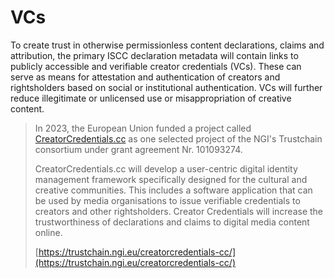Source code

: # VCs

To create trust in otherwise permissionless content declarations, claims and attribution, the primary ISCC declaration metadata will contain links to publicly accessible and verifiable creator credentials (VCs). These can serve as means for attestation and authentication of creators and rightsholders based on social or institutional authentication. VCs will further reduce illegitimate or unlicensed use or misappropriation of creative content.

> In 2023, the European Union funded a project called [CreatorCredentials.cc](http://127.0.0.1:5000/s/Q24Y4feVWHWWf6v1gexc/) as one selected project of the NGI's Trustchain consortium under grant agreement Nr. 101093274.&#x20;
>
> CreatorCredentials.cc will develop a user-centric digital identity management framework specifically designed for the cultural and creative communities. This includes a software application that can be used by media organisations to issue verifiable credentials to creators and other rightsholders. Creator Credentials will increase the trustworthiness of declarations and claims to digital media content online.
>
> [https://trustchain.ngi.eu/creatorcredentials-cc/](https://trustchain.ngi.eu/creatorcredentials-cc/)

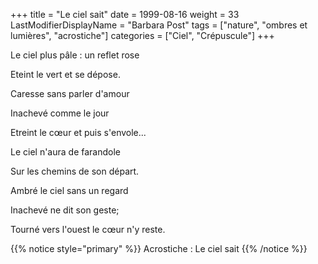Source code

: +++
title = "Le ciel sait"
date = 1999-08-16
weight = 33
LastModifierDisplayName = "Barbara Post"
tags = ["nature", "ombres et lumières", "acrostiche"]
categories = ["Ciel", "Crépuscule"]
+++

Le ciel plus pâle : un reflet rose

Eteint le vert et se dépose.

Caresse sans parler d'amour

Inachevé comme le jour

Etreint le cœur et puis s'envole...

Le ciel n'aura de farandole

Sur les chemins de son départ.

Ambré le ciel sans un regard

Inachevé ne dit son geste;

Tourné vers l'ouest le cœur n'y reste.

{{% notice style="primary" %}}
Acrostiche : Le ciel sait
{{% /notice %}}
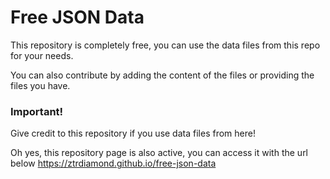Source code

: # Free JSON Data
This repository is completely free, you can use the data files from this repo for your needs.

You can also contribute by adding the content of the files or providing the files you have.

### Important!
Give credit to this repository if you use data files from here!

Oh yes, this repository page is also active, you can access it with the url below
https://ztrdiamond.github.io/free-json-data
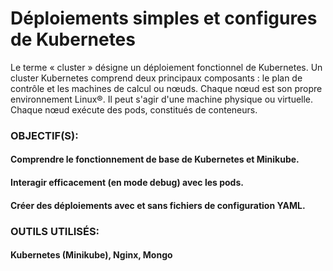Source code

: # Déploiements simples et configures de Kubernetes

 Le terme « cluster » désigne un déploiement fonctionnel de Kubernetes. Un cluster  Kubernetes comprend deux principaux composants : le plan de contrôle et les machines de  calcul ou nœuds. Chaque nœud est son propre environnement Linux®. Il peut s'agir d'une  machine physique ou virtuelle. Chaque nœud exécute des pods, constitués de conteneurs.
 
 
### OBJECTIF(S):


#### Comprendre le fonctionnement de base de Kubernetes et Minikube.
#### Interagir efficacement (en mode debug) avec les pods.
#### Créer des déploiements avec et sans fichiers de configuration YAML.
### OUTILS UTILISÉS:
#### Kubernetes (Minikube), Nginx, Mongo
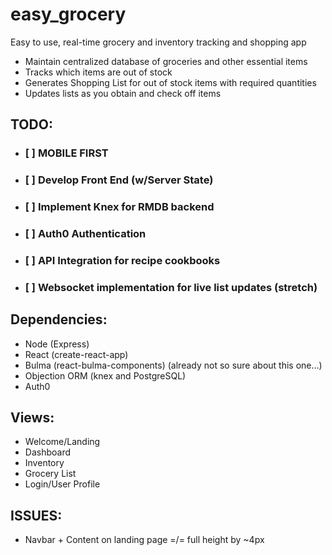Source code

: # easy_grocery
Easy to use, real-time grocery and inventory tracking and shopping app

* Maintain centralized database of groceries and other essential items
* Tracks which items are out of stock
* Generates Shopping List for out of stock items with required quantities
* Updates lists as you obtain and check off items

## TODO:
- ### [ ] MOBILE FIRST
- ### [ ] Develop Front End (w/Server State)
- ### [ ] Implement Knex for RMDB backend
- ### [ ] Auth0 Authentication
- ### [ ] API Integration for recipe cookbooks
- ### [ ] Websocket implementation for live list updates (stretch)

## Dependencies:
- Node (Express)
- React (create-react-app)
- Bulma (react-bulma-components) (already not so sure about this one...)
- Objection ORM (knex and PostgreSQL)
- Auth0

## Views:
- Welcome/Landing
- Dashboard
- Inventory
- Grocery List
- Login/User Profile

## ISSUES:
- Navbar + Content on landing page =/= full height by ~4px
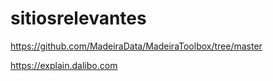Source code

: # sitiosrelevantes

https://github.com/MadeiraData/MadeiraToolbox/tree/master

https://explain.dalibo.com

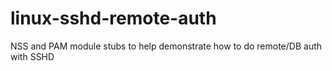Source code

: # linux-sshd-remote-auth
NSS and PAM module stubs to help demonstrate how to do remote/DB auth with SSHD
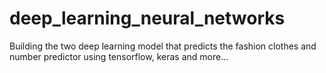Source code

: # deep_learning_neural_networks
Building the two deep learning model that predicts the fashion clothes and number predictor using tensorflow, keras and more...
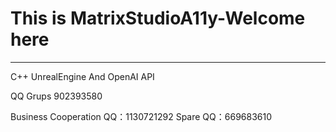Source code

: # This is MatrixStudioA11y-Welcome here
---
C++ UnrealEngine And OpenAI API

QQ Grups 902393580

Business Cooperation QQ：1130721292 Spare QQ：669683610
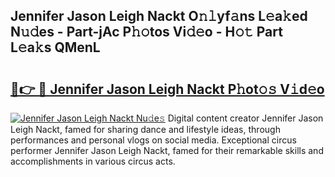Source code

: ## Jennifer Jason Leigh Nackt O𝚗𝚕yf𝚊ns L𝚎a𝚔ed N𝚞𝚍es - Part-jAc P𝚑𝚘tos Vi𝚍𝚎o - H𝚘𝚝 Part L𝚎a𝚔s QMenL

# <h2><a href="http://kf15ms.oniu.top/?m=Jennifer+Jason+Leigh+Nackt">🔗👉 🔴 Jennifer Jason Leigh Nackt P𝚑ot𝚘𝚜 V𝚒d𝚎o</a></h2>

[![Jennifer Jason Leigh Nackt Nu𝚍e𝚜](https://i.imgur.com/0qMVB7G.gif)](http://kf15ms.oniu.top/?m=Jennifer+Jason+Leigh+Nackt)
Digital content creator Jennifer Jason Leigh Nackt, famed for sharing dance and lifestyle ideas, through performances and personal vlogs on social media. Exceptional circus performer Jennifer Jason Leigh Nackt, famed for their remarkable skills and accomplishments in various circus acts.  
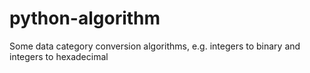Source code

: # python-algorithm

Some data category conversion algorithms, e.g. integers to binary and integers to hexadecimal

------------------------------

● **Try it**: Extract, from the listing above, every line where the string "stock" occurs.

● **Written response**:
* Tracks which items are out of stock
* Generates Shopping List for out of stock items with required quantities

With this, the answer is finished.